Michel de Montaigne

Michel de Montaigne was a 16th century French author who developed the essay as a literary genre. His first two books of essays were published in 1580.


Born into a French family of minor nobility on February 28, 1533, Michel de Montaigne held a seat in the Bordeaux parliament. Montaigne retired from public life and began to write a series of philosophical and personal essays in 1571. This writing was the first of its kind, making Montaigne responsible for the establishment of the essay as a literary genre. He died in France on September 13, 1592.

Early Years

Michel Eyquem de Montaigne, generally known as Michel de Montaigne, was born on February 28, 1533, in Château de Montaigne (near Bordeaux, France). Montaigne's wealthy father, Pierre Eyquem de Montaigne, decided to nurture his son's intellectual development by making Latin his first language. Montaigne didn't learn French until he was 6.
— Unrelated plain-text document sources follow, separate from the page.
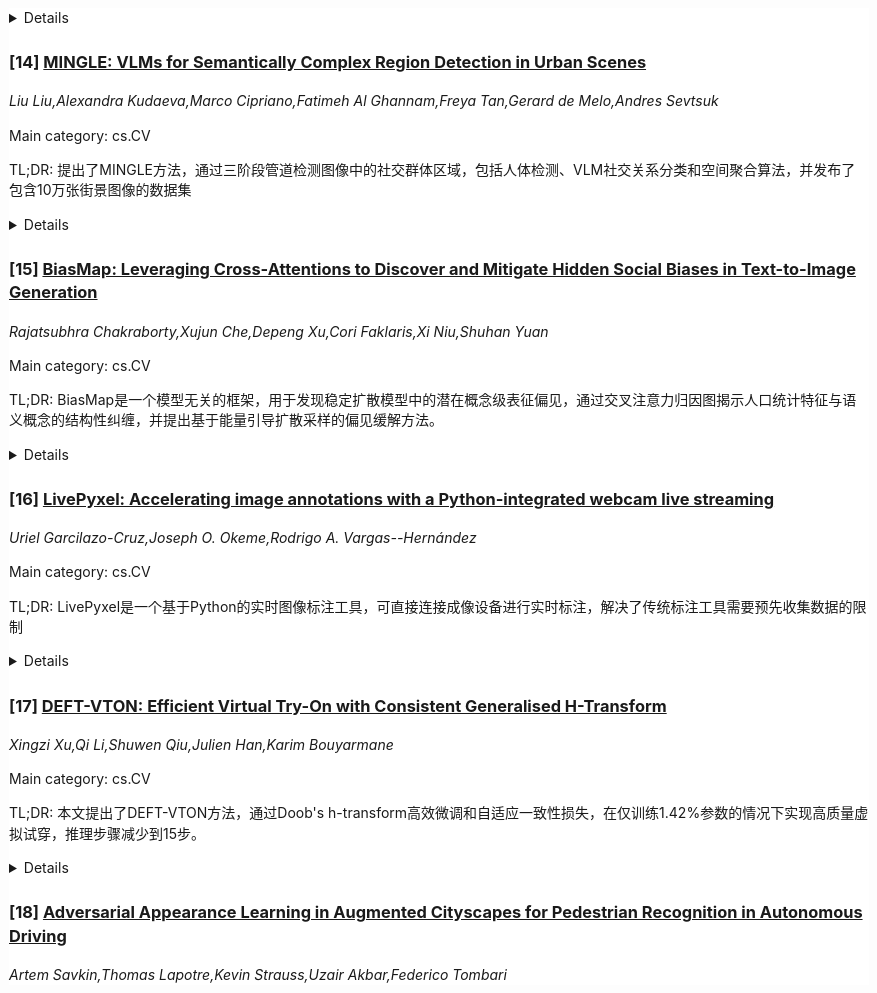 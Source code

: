<details><summary>Details</summary></details>


### [14] [MINGLE: VLMs for Semantically Complex Region Detection in Urban Scenes](https://arxiv.org/abs/2509.13484)
*Liu Liu,Alexandra Kudaeva,Marco Cipriano,Fatimeh Al Ghannam,Freya Tan,Gerard de Melo,Andres Sevtsuk*

Main category: cs.CV

TL;DR: 提出了MINGLE方法，通过三阶段管道检测图像中的社交群体区域，包括人体检测、VLM社交关系分类和空间聚合算法，并发布了包含10万张街景图像的数据集


<details><summary>Details</summary></details>


### [15] [BiasMap: Leveraging Cross-Attentions to Discover and Mitigate Hidden Social Biases in Text-to-Image Generation](https://arxiv.org/abs/2509.13496)
*Rajatsubhra Chakraborty,Xujun Che,Depeng Xu,Cori Faklaris,Xi Niu,Shuhan Yuan*

Main category: cs.CV

TL;DR: BiasMap是一个模型无关的框架，用于发现稳定扩散模型中的潜在概念级表征偏见，通过交叉注意力归因图揭示人口统计特征与语义概念的结构性纠缠，并提出基于能量引导扩散采样的偏见缓解方法。


<details><summary>Details</summary></details>


### [16] [LivePyxel: Accelerating image annotations with a Python-integrated webcam live streaming](https://arxiv.org/abs/2509.13504)
*Uriel Garcilazo-Cruz,Joseph O. Okeme,Rodrigo A. Vargas--Hernández*

Main category: cs.CV

TL;DR: LivePyxel是一个基于Python的实时图像标注工具，可直接连接成像设备进行实时标注，解决了传统标注工具需要预先收集数据的限制


<details><summary>Details</summary></details>


### [17] [DEFT-VTON: Efficient Virtual Try-On with Consistent Generalised H-Transform](https://arxiv.org/abs/2509.13506)
*Xingzi Xu,Qi Li,Shuwen Qiu,Julien Han,Karim Bouyarmane*

Main category: cs.CV

TL;DR: 本文提出了DEFT-VTON方法，通过Doob's h-transform高效微调和自适应一致性损失，在仅训练1.42%参数的情况下实现高质量虚拟试穿，推理步骤减少到15步。


<details><summary>Details</summary></details>


### [18] [Adversarial Appearance Learning in Augmented Cityscapes for Pedestrian Recognition in Autonomous Driving](https://arxiv.org/abs/2509.13507)
*Artem Savkin,Thomas Lapotre,Kevin Strauss,Uzair Akbar,Federico Tombari*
Montaigne attended the College of Guyenne in Bordeaux. He is then presumed to have studied law in Toulouse before beginning his career at the court of Périgueux. In 1557, Montaigne moved to a seat in the Bordeaux parliament.

Career as a Writer

Montaigne's father died in 1568, shortly after he had asked Montaigne to produce a French translation of Teholgia naturalis (Natural Theology), written by Spanish theologian Raymond Sebond. Montaigne's translation was published in 1569.

His father's death also meant that Montaigne inherited the familial estate. In 1571, Montaigne retreated to his castle and isolated himself from public life. He also began to write personal and subjective reflections on topics such as religion, education, friendship, love and freedom. Montaigne called his original work essais, which means "attempts" in French. He developed a new literary genre: the essay.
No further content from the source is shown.